It has long been recognised that workplace relationships represent an important dimension of bureaucratic behaviour. Indeed, the general significance of informal peer relations among organisational employees has been noted since the Hawthorne studies in the early 20th century. This intra-organisational network of work relations influences and constrains organisational behaviour in many significant ways, prompting Krackhardt and Hanson to label it the ‘central nervous system’ of organisations.
Perhaps nowhere have work relations been more emphasised than in the literature on street-level bureaucrats—organisational employees who directly interact with clients—where a prominent theme has been the significance of peer interactions in forming role expectations, fostering group identity and facilitating job learning. Work relations are especially important for street-level bureaucrats because of high work demands, limited resources and uncertain job environment. Work relations of street-level bureaucrats can also serve as conduits of information and knowledge transfer through which street-level bureaucrats learn to get things done. Moreover, the importance of peers is of particular managerial consequence in the introduction of reforms or innovations, where new behaviour is required on the frontline. Peer relationships in such situations can provide material resources that help frontline workers make sense of and implement desired changes.
Despite its obvious scholarly and practical importance, there has been little theoretical or empirical work on understanding the micro-social foundations of peer selection among street-level bureaucrats. Through their research titled, Foundations of Relating: Theory and Evidence on the Formation of Street-Level Bureaucrats' Workplace Networks, Dr. Muhammad Azfar Nisar and Dr. Spiro Maroulis of Arizona State University wanted to address this critical theoretical and empirical gap in public administration studies. Specifically, they wanted to understand the extent to which behavioural and structural attributes are associated with the existence of informal communication ties among street-level bureaucrats and how this information could be of help in managing innovation and reform efforts in public organisations. To do so, they developed specific hypothesis by adapting insights from social capital and social exchange theories, to empirically analyse the micro-social foundations of street-level bureaucrats’ decision-making regarding peer selection.

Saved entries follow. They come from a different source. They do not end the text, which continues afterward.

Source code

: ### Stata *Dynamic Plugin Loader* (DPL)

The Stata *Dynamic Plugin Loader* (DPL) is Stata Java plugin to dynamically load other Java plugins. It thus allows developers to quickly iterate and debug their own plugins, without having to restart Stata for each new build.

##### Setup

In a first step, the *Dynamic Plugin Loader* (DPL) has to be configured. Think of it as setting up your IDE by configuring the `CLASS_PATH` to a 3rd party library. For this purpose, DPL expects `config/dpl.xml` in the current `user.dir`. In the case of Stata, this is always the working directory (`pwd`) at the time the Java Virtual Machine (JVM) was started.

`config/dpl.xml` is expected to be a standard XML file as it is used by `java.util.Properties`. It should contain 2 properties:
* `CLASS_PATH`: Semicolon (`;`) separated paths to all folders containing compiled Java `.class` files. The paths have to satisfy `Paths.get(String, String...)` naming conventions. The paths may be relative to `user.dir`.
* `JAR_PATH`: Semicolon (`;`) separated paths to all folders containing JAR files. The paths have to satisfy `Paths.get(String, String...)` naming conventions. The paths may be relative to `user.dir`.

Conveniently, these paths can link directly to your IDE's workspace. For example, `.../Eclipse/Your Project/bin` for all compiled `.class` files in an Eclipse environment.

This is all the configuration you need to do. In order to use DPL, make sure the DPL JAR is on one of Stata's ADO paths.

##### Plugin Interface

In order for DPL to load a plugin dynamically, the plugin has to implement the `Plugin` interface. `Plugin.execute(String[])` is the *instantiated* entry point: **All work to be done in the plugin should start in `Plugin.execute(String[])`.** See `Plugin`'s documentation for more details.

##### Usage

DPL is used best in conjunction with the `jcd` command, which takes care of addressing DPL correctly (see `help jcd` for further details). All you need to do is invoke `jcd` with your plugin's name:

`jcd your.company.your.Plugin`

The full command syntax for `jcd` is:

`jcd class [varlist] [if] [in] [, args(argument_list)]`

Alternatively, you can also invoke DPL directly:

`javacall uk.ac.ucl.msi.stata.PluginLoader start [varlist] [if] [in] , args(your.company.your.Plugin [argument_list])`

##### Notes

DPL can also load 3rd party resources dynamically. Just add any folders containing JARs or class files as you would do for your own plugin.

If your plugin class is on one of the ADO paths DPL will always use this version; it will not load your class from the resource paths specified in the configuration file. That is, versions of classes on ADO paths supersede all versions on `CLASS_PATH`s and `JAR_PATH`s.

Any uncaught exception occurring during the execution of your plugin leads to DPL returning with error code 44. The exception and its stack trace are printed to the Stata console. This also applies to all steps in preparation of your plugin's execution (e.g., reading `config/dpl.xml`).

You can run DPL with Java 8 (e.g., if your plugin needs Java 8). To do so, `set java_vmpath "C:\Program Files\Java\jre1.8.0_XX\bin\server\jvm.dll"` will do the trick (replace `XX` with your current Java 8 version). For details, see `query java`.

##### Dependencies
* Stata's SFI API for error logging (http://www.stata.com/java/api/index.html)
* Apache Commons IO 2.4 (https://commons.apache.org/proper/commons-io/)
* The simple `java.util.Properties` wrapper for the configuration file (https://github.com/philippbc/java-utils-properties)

The data for this project was collected from 101 teachers, an important group of street-level bureaucrats, at a large public school in the United States. Analysing teachers’ workplace relations also had the additional benefit of providing a context where individuals often access resources, particularly tacit expertise about the complex task of teaching, through informal social networks. For their analysis, the research team estimated an Exponential Random Graph Model (ERGM) of the likelihood of a directed tie existing between two teachers.
They found that teachers were more likely to discuss work related issues with peers who possessed characteristics such as innovativeness and experience, and that those relations were also characterised by reciprocity and closure. Their findings are consistent with predictions of the social capital perspective which posits that peer selection can be viewed as an instrumental investment influenced and constrained by one’s social network. It also implies that the introduction of change initiatives, in addition to potentially changing the way work is done within an organisation, can also impact its internal social dynamics in a manner that favours some frontline workers over others.
Moreover, Dr. Nisar’s study highlights the importance of integrating economic and sociological perspectives when analysing bureaucratic behaviour. That is, the theoretical model developed by the research team included the instrumental considerations of peer selection in line with the hypothesised rationality of the ‘economic man’, and higher-order, structural aspects of peer selection in line with choices of the ‘social man’. The research team found evidence of both, implying that the benefit-cost calculus of peer selection among frontline workers is bounded by the surrounding web of social relations making some choices more likely than others. It also reinforces the need for an integrative analysis of individual choice within public organisations.
This research project also has important management implications for public sector managers. As frontline workers can identify and seek peers who possess resources most valued by an improvement initiative, such efforts may alter the informal balance of power within the frontline of an organisation. Moreover, having such individuals who are in high social demand on board at the time of a planned organisational policy change may increase the likelihood of success of its implementation. Workplace relations are an important aspect of work identity of bureaucrats and failure to take them into account could limit the impact of human resource practices and team formation within organisations. Public managers need to be cognisant of these factors during design and implementation of policies aimed at organisational change.
Dr. Nisar is keen to disseminate the findings of this study through linkages with public, non-profit and private organisations. “As director of the LUMS Centre of Governance and Public Management (CGPM), I am planning to develop policy briefs on relevant research of our faculty to disseminate the key findings in the form of easily understandable managerial implications to key policy makers in Pakistan. That is one way to achieve increased impact and outreach of research conducted by LUMS faculty,” he said.